**Action item**. Please give the data again exactly, with no line dropped.

#### Data provided ####

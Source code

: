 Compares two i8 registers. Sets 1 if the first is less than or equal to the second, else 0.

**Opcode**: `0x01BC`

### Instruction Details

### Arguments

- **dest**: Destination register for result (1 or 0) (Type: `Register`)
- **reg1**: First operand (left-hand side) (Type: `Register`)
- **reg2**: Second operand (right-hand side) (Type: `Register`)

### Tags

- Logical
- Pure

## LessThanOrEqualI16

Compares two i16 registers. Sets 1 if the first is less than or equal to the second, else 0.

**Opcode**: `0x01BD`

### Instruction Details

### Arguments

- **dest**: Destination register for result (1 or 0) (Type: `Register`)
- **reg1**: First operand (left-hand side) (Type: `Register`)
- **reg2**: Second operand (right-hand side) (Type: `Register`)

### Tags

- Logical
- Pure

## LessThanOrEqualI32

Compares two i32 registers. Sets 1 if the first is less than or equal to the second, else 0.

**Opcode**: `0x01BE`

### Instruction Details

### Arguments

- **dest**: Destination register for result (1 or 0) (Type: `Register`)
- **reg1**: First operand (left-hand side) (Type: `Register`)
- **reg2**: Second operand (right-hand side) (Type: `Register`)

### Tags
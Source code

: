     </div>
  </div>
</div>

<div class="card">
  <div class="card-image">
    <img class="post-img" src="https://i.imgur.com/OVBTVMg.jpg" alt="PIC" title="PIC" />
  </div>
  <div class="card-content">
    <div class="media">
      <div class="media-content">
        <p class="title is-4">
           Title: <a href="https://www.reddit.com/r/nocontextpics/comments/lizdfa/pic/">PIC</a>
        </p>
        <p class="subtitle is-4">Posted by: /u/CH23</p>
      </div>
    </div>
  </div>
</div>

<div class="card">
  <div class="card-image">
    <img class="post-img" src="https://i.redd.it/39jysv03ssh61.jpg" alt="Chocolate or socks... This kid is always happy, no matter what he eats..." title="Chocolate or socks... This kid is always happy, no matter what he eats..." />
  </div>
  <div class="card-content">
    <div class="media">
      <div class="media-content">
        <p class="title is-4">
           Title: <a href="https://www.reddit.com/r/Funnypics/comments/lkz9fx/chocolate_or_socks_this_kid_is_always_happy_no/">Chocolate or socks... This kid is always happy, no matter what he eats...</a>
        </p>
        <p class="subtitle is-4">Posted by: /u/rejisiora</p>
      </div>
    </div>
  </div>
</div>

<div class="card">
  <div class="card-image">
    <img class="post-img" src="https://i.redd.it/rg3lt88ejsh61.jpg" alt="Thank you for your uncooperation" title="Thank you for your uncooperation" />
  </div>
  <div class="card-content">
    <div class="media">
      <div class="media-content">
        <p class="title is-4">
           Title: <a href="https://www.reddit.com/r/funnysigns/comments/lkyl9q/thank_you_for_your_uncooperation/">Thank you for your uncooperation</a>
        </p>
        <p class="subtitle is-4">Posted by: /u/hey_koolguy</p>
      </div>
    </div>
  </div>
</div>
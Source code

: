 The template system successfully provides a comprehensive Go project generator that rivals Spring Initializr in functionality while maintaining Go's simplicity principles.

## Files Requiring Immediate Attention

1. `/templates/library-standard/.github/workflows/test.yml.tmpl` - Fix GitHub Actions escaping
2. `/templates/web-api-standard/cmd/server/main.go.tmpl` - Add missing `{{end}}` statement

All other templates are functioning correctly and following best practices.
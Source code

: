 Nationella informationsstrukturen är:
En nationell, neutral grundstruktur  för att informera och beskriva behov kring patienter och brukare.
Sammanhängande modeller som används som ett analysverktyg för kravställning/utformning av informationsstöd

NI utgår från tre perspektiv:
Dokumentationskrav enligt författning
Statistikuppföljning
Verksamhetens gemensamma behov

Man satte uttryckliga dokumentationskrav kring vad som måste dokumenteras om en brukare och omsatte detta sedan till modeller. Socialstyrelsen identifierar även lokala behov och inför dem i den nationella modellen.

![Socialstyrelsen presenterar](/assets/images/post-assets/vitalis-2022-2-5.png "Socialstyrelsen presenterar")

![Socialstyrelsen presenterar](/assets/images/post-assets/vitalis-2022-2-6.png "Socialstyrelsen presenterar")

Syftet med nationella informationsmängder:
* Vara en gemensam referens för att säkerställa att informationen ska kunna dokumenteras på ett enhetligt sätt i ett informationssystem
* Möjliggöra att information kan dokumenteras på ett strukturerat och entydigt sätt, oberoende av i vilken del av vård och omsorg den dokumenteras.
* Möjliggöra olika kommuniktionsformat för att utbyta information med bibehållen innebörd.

####

**Reply to the task**.
Source code

: Compares two i8 registers. Sets 1 if the first is less than or equal to the second, else 0.

**Opcode**: `0x01BC`

### Instruction Details

### Arguments

- **dest**: Destination register for result (1 or 0) (Type: `Register`)
- **reg1**: First operand (left-hand side) (Type: `Register`)
- **reg2**: Second operand (right-hand side) (Type: `Register`)

### Tags

- Logical
- Pure

## LessThanOrEqualI16

Compares two i16 registers. Sets 1 if the first is less than or equal to the second, else 0.

**Opcode**: `0x01BD`

### Instruction Details

### Arguments

- **dest**: Destination register for result (1 or 0) (Type: `Register`)
- **reg1**: First operand (left-hand side) (Type: `Register`)
- **reg2**: Second operand (right-hand side) (Type: `Register`)

### Tags

- Logical
- Pure

## LessThanOrEqualI32

Compares two i32 registers. Sets 1 if the first is less than or equal to the second, else 0.

**Opcode**: `0x01BE`

### Instruction Details

### Arguments

- **dest**: Destination register for result (1 or 0) (Type: `Register`)
- **reg1**: First operand (left-hand side) (Type: `Register`)
- **reg2**: Second operand (right-hand side) (Type: `Register`)

### Tags
Source code

:     </div>
  </div>
</div>

<div class="card">
  <div class="card-image">
    <img class="post-img" src="https://i.imgur.com/OVBTVMg.jpg" alt="PIC" title="PIC" />
  </div>
  <div class="card-content">
    <div class="media">
      <div class="media-content">
        <p class="title is-4">
           Title: <a href="https://www.reddit.com/r/nocontextpics/comments/lizdfa/pic/">PIC</a>
        </p>
        <p class="subtitle is-4">Posted by: /u/CH23</p>
      </div>
    </div>
  </div>
</div>

<div class="card">
  <div class="card-image">
    <img class="post-img" src="https://i.redd.it/39jysv03ssh61.jpg" alt="Chocolate or socks... This kid is always happy, no matter what he eats..." title="Chocolate or socks... This kid is always happy, no matter what he eats..." />
  </div>
  <div class="card-content">
    <div class="media">
      <div class="media-content">
        <p class="title is-4">
           Title: <a href="https://www.reddit.com/r/Funnypics/comments/lkz9fx/chocolate_or_socks_this_kid_is_always_happy_no/">Chocolate or socks... This kid is always happy, no matter what he eats...</a>
        </p>
        <p class="subtitle is-4">Posted by: /u/rejisiora</p>
      </div>
    </div>
  </div>
</div>

<div class="card">
  <div class="card-image">
    <img class="post-img" src="https://i.redd.it/rg3lt88ejsh61.jpg" alt="Thank you for your uncooperation" title="Thank you for your uncooperation" />
  </div>
  <div class="card-content">
    <div class="media">
      <div class="media-content">
        <p class="title is-4">
           Title: <a href="https://www.reddit.com/r/funnysigns/comments/lkyl9q/thank_you_for_your_uncooperation/">Thank you for your uncooperation</a>
        </p>
        <p class="subtitle is-4">Posted by: /u/hey_koolguy</p>
      </div>
    </div>
  </div>
</div>
Source code

: The template system successfully provides a comprehensive Go project generator that rivals Spring Initializr in functionality while maintaining Go's simplicity principles.

## Files Requiring Immediate Attention

1. `/templates/library-standard/.github/workflows/test.yml.tmpl` - Fix GitHub Actions escaping
2. `/templates/web-api-standard/cmd/server/main.go.tmpl` - Add missing `{{end}}` statement

All other templates are functioning correctly and following best practices.
Source code

: Nationella informationsstrukturen är:
En nationell, neutral grundstruktur  för att informera och beskriva behov kring patienter och brukare.
Sammanhängande modeller som används som ett analysverktyg för kravställning/utformning av informationsstöd

NI utgår från tre perspektiv:
Dokumentationskrav enligt författning
Statistikuppföljning
Verksamhetens gemensamma behov

Man satte uttryckliga dokumentationskrav kring vad som måste dokumenteras om en brukare och omsatte detta sedan till modeller. Socialstyrelsen identifierar även lokala behov och inför dem i den nationella modellen.

![Socialstyrelsen presenterar](/assets/images/post-assets/vitalis-2022-2-5.png "Socialstyrelsen presenterar")

![Socialstyrelsen presenterar](/assets/images/post-assets/vitalis-2022-2-6.png "Socialstyrelsen presenterar")

Syftet med nationella informationsmängder:
* Vara en gemensam referens för att säkerställa att informationen ska kunna dokumenteras på ett enhetligt sätt i ett informationssystem
* Möjliggöra att information kan dokumenteras på ett strukturerat och entydigt sätt, oberoende av i vilken del av vård och omsorg den dokumenteras.
* Möjliggöra olika kommuniktionsformat för att utbyta information med bibehållen innebörd.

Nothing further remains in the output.